Я слушал и пытался что-то записывать в блокнот, но при этом думал: почему начальник порта не обращает внимания на своего коллегу в белом кителе и поэта на диване? Он не видел их. Времена сместились так причудливо, что видеть этих людей было доступно только мне. Оглянувшись, я заметил, что поэт уже стоит около двери, надев на голову потёртую тюбетейку, которая плохо держалась на его пышных волосах, и собирается уйти. Было жаль, что он уходит, мне хотелось дальше слушать его стихи, смогу ли я потом разыскать этого странного человека не только в нашем городе, и не только в России, но и в причудливых дебрях времени, которые надёжно прячут таких людей, оставляя бессмертными лишь поэтические строки…

 

Бессонница. Гомер. Тугие паруса.

Я список кораблей прочёл до середины:

Сей длинный выводок, сей поезд журавлиный,

Что над Элладою когда-то поднялся.

 

Как журавлиный клин в чужие рубежи, –

На головах царей божественная пена, –

Куда плывёте вы? Когда бы не Елена,

Что Троя вам одна, ахейские мужи?

 

Александр Александрович по-свойски помахал мне рукой, из стороны в сторону, как машут с борта парохода, который отходит от пристани: мол, ещё увидимся. Но где мне с вами увидеться, многоуважаемый начальник порта, господин Новинский? Его спутник в это время выходил из кабинета с головой, поднятой так гордо, словно пытался разглядеть то, что находилось далеко. Быть может, свой страшный конец 27 декабря 1938 года, в пересыльном лагере, где он, – лысый, беззубый, с седой бородой, но с такой же гордо вскинутой головой, будет умирать от сыпного тифа.

 

…Ещё Юрий Павлович рассказал о том, что порт расположен в лучшем месте в заливе, хотя на первый взгляд это выглядит не так: через центр города, через красивейшие места, тянется к порту насыпь с железнодорожными рельсами. Юрий Павлович заметил, что люди, которые жили в нашем городе сотни лет назад и строившие порт, были умными и грамотными инженерами.

Циркуляция воды в заливе идёт от посёлка Приморский к Золотому пляжу и, омывая берег, выходит к порту.

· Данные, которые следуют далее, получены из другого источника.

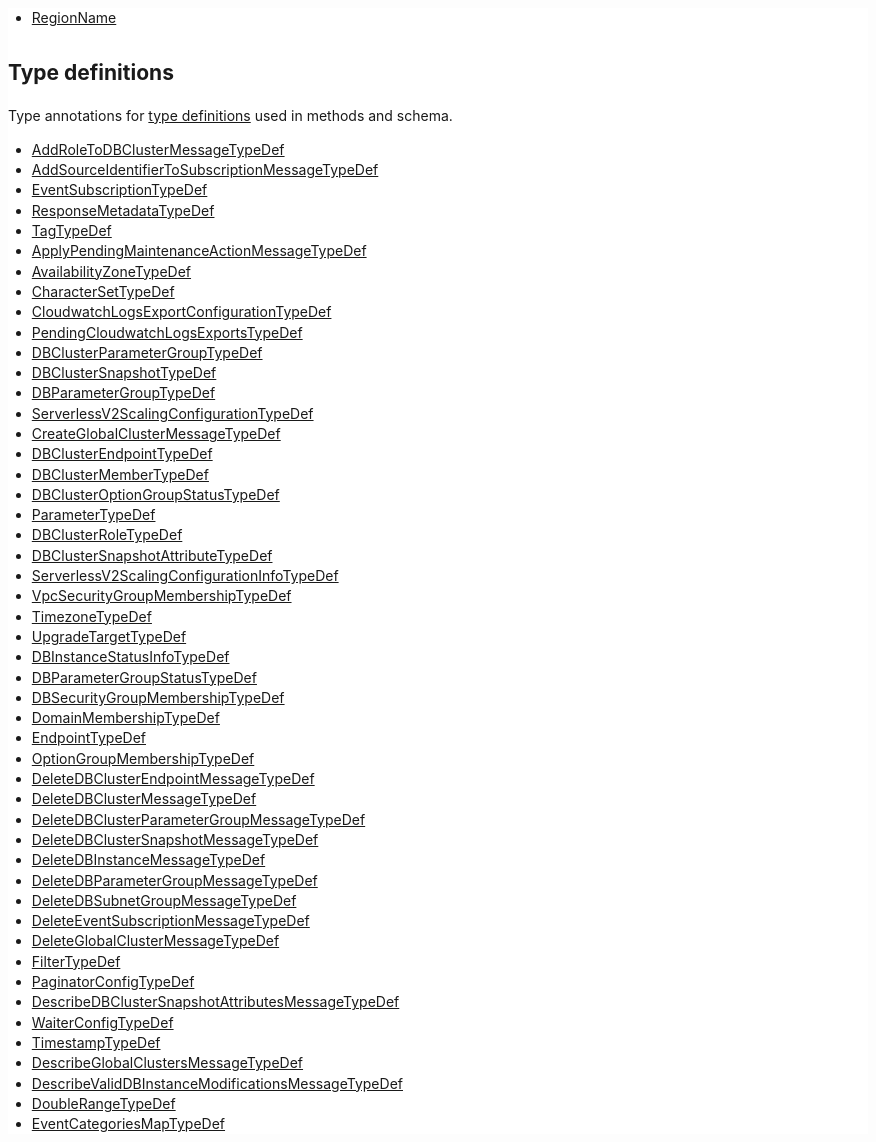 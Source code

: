 - [RegionName](./literals.md#regionname)




## Type definitions

Type annotations for [type definitions](./type_defs.md) used in methods and schema.

- [AddRoleToDBClusterMessageTypeDef](./type_defs.md#addroletodbclustermessagetypedef)
- [AddSourceIdentifierToSubscriptionMessageTypeDef](./type_defs.md#addsourceidentifiertosubscriptionmessagetypedef)
- [EventSubscriptionTypeDef](./type_defs.md#eventsubscriptiontypedef)
- [ResponseMetadataTypeDef](./type_defs.md#responsemetadatatypedef)
- [TagTypeDef](./type_defs.md#tagtypedef)
- [ApplyPendingMaintenanceActionMessageTypeDef](./type_defs.md#applypendingmaintenanceactionmessagetypedef)
- [AvailabilityZoneTypeDef](./type_defs.md#availabilityzonetypedef)
- [CharacterSetTypeDef](./type_defs.md#charactersettypedef)
- [CloudwatchLogsExportConfigurationTypeDef](./type_defs.md#cloudwatchlogsexportconfigurationtypedef)
- [PendingCloudwatchLogsExportsTypeDef](./type_defs.md#pendingcloudwatchlogsexportstypedef)
- [DBClusterParameterGroupTypeDef](./type_defs.md#dbclusterparametergrouptypedef)
- [DBClusterSnapshotTypeDef](./type_defs.md#dbclustersnapshottypedef)
- [DBParameterGroupTypeDef](./type_defs.md#dbparametergrouptypedef)
- [ServerlessV2ScalingConfigurationTypeDef](./type_defs.md#serverlessv2scalingconfigurationtypedef)
- [CreateGlobalClusterMessageTypeDef](./type_defs.md#createglobalclustermessagetypedef)
- [DBClusterEndpointTypeDef](./type_defs.md#dbclusterendpointtypedef)
- [DBClusterMemberTypeDef](./type_defs.md#dbclustermembertypedef)
- [DBClusterOptionGroupStatusTypeDef](./type_defs.md#dbclusteroptiongroupstatustypedef)
- [ParameterTypeDef](./type_defs.md#parametertypedef)
- [DBClusterRoleTypeDef](./type_defs.md#dbclusterroletypedef)
- [DBClusterSnapshotAttributeTypeDef](./type_defs.md#dbclustersnapshotattributetypedef)
- [ServerlessV2ScalingConfigurationInfoTypeDef](./type_defs.md#serverlessv2scalingconfigurationinfotypedef)
- [VpcSecurityGroupMembershipTypeDef](./type_defs.md#vpcsecuritygroupmembershiptypedef)
- [TimezoneTypeDef](./type_defs.md#timezonetypedef)
- [UpgradeTargetTypeDef](./type_defs.md#upgradetargettypedef)
- [DBInstanceStatusInfoTypeDef](./type_defs.md#dbinstancestatusinfotypedef)
- [DBParameterGroupStatusTypeDef](./type_defs.md#dbparametergroupstatustypedef)
- [DBSecurityGroupMembershipTypeDef](./type_defs.md#dbsecuritygroupmembershiptypedef)
- [DomainMembershipTypeDef](./type_defs.md#domainmembershiptypedef)
- [EndpointTypeDef](./type_defs.md#endpointtypedef)
- [OptionGroupMembershipTypeDef](./type_defs.md#optiongroupmembershiptypedef)
- [DeleteDBClusterEndpointMessageTypeDef](./type_defs.md#deletedbclusterendpointmessagetypedef)
- [DeleteDBClusterMessageTypeDef](./type_defs.md#deletedbclustermessagetypedef)
- [DeleteDBClusterParameterGroupMessageTypeDef](./type_defs.md#deletedbclusterparametergroupmessagetypedef)
- [DeleteDBClusterSnapshotMessageTypeDef](./type_defs.md#deletedbclustersnapshotmessagetypedef)
- [DeleteDBInstanceMessageTypeDef](./type_defs.md#deletedbinstancemessagetypedef)
- [DeleteDBParameterGroupMessageTypeDef](./type_defs.md#deletedbparametergroupmessagetypedef)
- [DeleteDBSubnetGroupMessageTypeDef](./type_defs.md#deletedbsubnetgroupmessagetypedef)
- [DeleteEventSubscriptionMessageTypeDef](./type_defs.md#deleteeventsubscriptionmessagetypedef)
- [DeleteGlobalClusterMessageTypeDef](./type_defs.md#deleteglobalclustermessagetypedef)
- [FilterTypeDef](./type_defs.md#filtertypedef)
- [PaginatorConfigTypeDef](./type_defs.md#paginatorconfigtypedef)
- [DescribeDBClusterSnapshotAttributesMessageTypeDef](./type_defs.md#describedbclustersnapshotattributesmessagetypedef)
- [WaiterConfigTypeDef](./type_defs.md#waiterconfigtypedef)
- [TimestampTypeDef](./type_defs.md#timestamptypedef)
- [DescribeGlobalClustersMessageTypeDef](./type_defs.md#describeglobalclustersmessagetypedef)
- [DescribeValidDBInstanceModificationsMessageTypeDef](./type_defs.md#describevaliddbinstancemodificationsmessagetypedef)
- [DoubleRangeTypeDef](./type_defs.md#doublerangetypedef)
- [EventCategoriesMapTypeDef](./type_defs.md#eventcategoriesmaptypedef)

Если расположить порт в районе посёлка, вся грязь, неизбежная при его работе, окажется на пляжах и в городе. Кроме того, в районе Приморского постоянное волнение моря, швартовка судов была бы затруднена. Везде в мире, и в Европе в том числе, порты располагаются в центре города, это неизбежно.

Выйдя из управления порта, я пошёл по бывшей Итальянской улице мимо Матросского парка, стал подниматься вверх, на Карантин. Под ногами округлая брусчатка, отполированная миллионами ног. Дорога всё круче забирала вверх, в гору, и казалось, что она ведёт в Вечность, в которой должны встретиться все, все, все, и очень хотелось верить, что это произойдёт.

 

Начальник порта, капитан 2-го ранга Александр Александрович Новинский (1878–1950), эмигрировав из России в 1920 году, поселился в США, снялся в Голливуде в семнадцати художественных фильмах.

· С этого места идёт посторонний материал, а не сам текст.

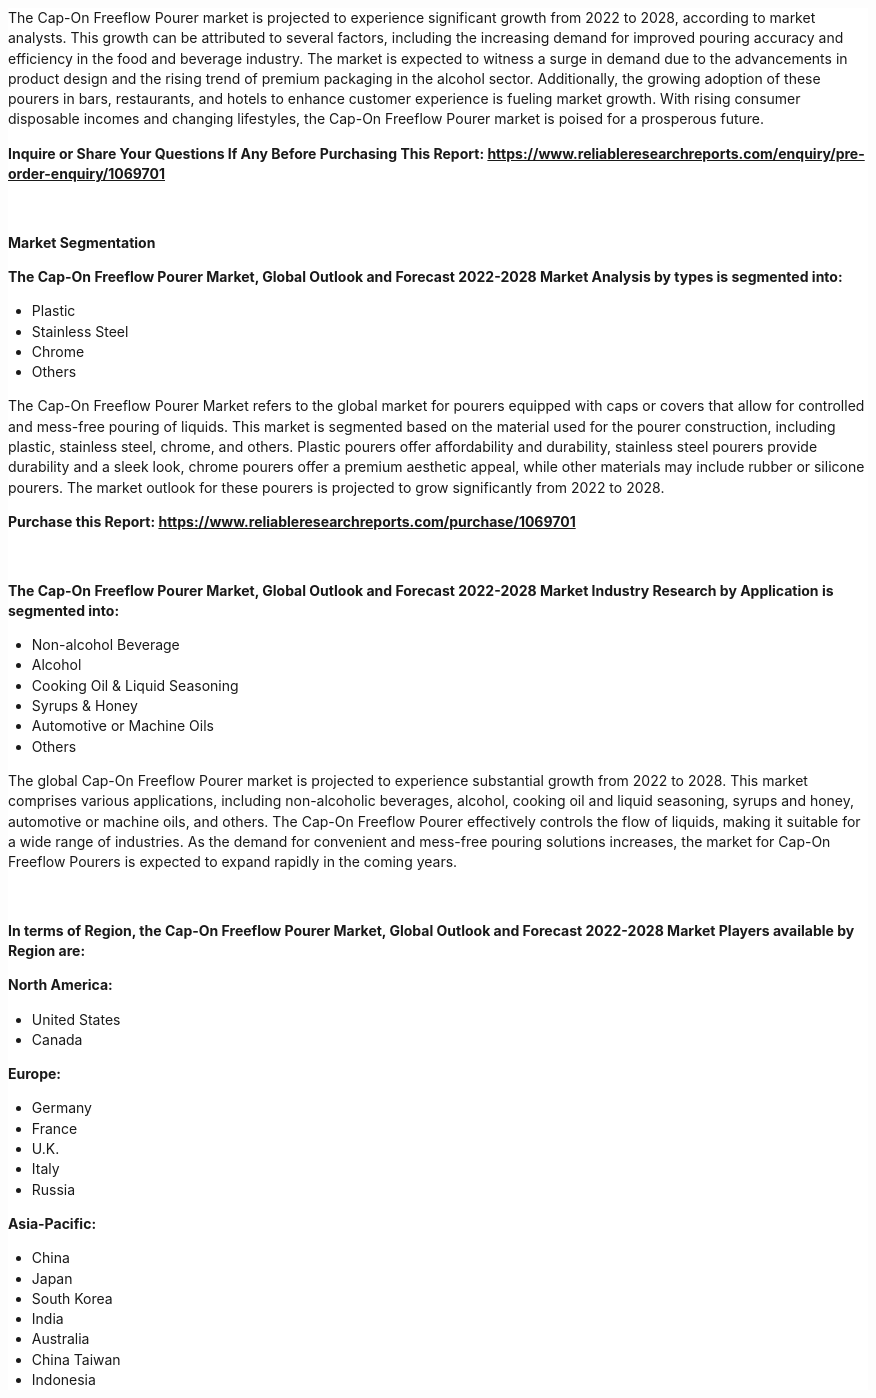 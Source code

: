 <p><p>The Cap-On Freeflow Pourer market is projected to experience significant growth from 2022 to 2028, according to market analysts. This growth can be attributed to several factors, including the increasing demand for improved pouring accuracy and efficiency in the food and beverage industry. The market is expected to witness a surge in demand due to the advancements in product design and the rising trend of premium packaging in the alcohol sector. Additionally, the growing adoption of these pourers in bars, restaurants, and hotels to enhance customer experience is fueling market growth. With rising consumer disposable incomes and changing lifestyles, the Cap-On Freeflow Pourer market is poised for a prosperous future.</p></p>
<p><strong>Inquire or Share Your Questions If Any Before Purchasing This Report: <a href="https://www.reliableresearchreports.com/enquiry/pre-order-enquiry/1069701">https://www.reliableresearchreports.com/enquiry/pre-order-enquiry/1069701</a></strong></p>
<p>&nbsp;</p>
<p><strong>Market Segmentation</strong></p>
<p><strong>The Cap-On Freeflow Pourer Market, Global Outlook and Forecast 2022-2028 Market Analysis by types is segmented into:</strong></p>
<p><ul><li>Plastic</li><li>Stainless Steel</li><li>Chrome</li><li>Others</li></ul></p>
<p><p>The Cap-On Freeflow Pourer Market refers to the global market for pourers equipped with caps or covers that allow for controlled and mess-free pouring of liquids. This market is segmented based on the material used for the pourer construction, including plastic, stainless steel, chrome, and others. Plastic pourers offer affordability and durability, stainless steel pourers provide durability and a sleek look, chrome pourers offer a premium aesthetic appeal, while other materials may include rubber or silicone pourers. The market outlook for these pourers is projected to grow significantly from 2022 to 2028.</p></p>
<p><strong>Purchase this Report:&nbsp;<a href="https://www.reliableresearchreports.com/purchase/1069701">https://www.reliableresearchreports.com/purchase/1069701</a></strong></p>
<p>&nbsp;</p>
<p><strong>The Cap-On Freeflow Pourer Market, Global Outlook and Forecast 2022-2028 Market Industry Research by Application is segmented into:</strong></p>
<p><ul><li>Non-alcohol Beverage</li><li>Alcohol</li><li>Cooking Oil & Liquid Seasoning</li><li>Syrups & Honey</li><li>Automotive or Machine Oils</li><li>Others</li></ul></p>
<p><p>The global Cap-On Freeflow Pourer market is projected to experience substantial growth from 2022 to 2028. This market comprises various applications, including non-alcoholic beverages, alcohol, cooking oil and liquid seasoning, syrups and honey, automotive or machine oils, and others. The Cap-On Freeflow Pourer effectively controls the flow of liquids, making it suitable for a wide range of industries. As the demand for convenient and mess-free pouring solutions increases, the market for Cap-On Freeflow Pourers is expected to expand rapidly in the coming years.</p></p>
<p>&nbsp;</p>
<p><strong>In terms of Region, the Cap-On Freeflow Pourer Market, Global Outlook and Forecast 2022-2028 Market Players available by Region are:</strong></p>
<p>
    <p> <strong> North America: </strong>
        <ul>
            <li>United States</li>
            <li>Canada</li>
        </ul>
        </p> 
    <p> <strong> Europe: </strong>
        <ul>
            <li>Germany</li>
            <li>France</li>
            <li>U.K.</li>
            <li>Italy</li>
            <li>Russia</li>
        </ul>
        </p> 
    <p> <strong> Asia-Pacific: </strong>
        <ul>
            <li>China</li>
            <li>Japan</li>
            <li>South Korea</li>
            <li>India</li>
            <li>Australia</li>
            <li>China Taiwan</li>
            <li>Indonesia</li>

Поэт Осип Эмильевич Мандельштам (1891–1938) умер в пересыльном лагере во Владивостоке. В очерке использованы стихи О. Мандельштама и фрагменты из его рассказов: «Начальник порта» и «Старухина птица».

Начальник порта Юрий Павлович Большаков, почётный гражданин города Феодосии, ему восемьдесят семь лет. Интервью с ним опубликовано в 1992 году в феодосийском альманахе «Окоём» (№ 2).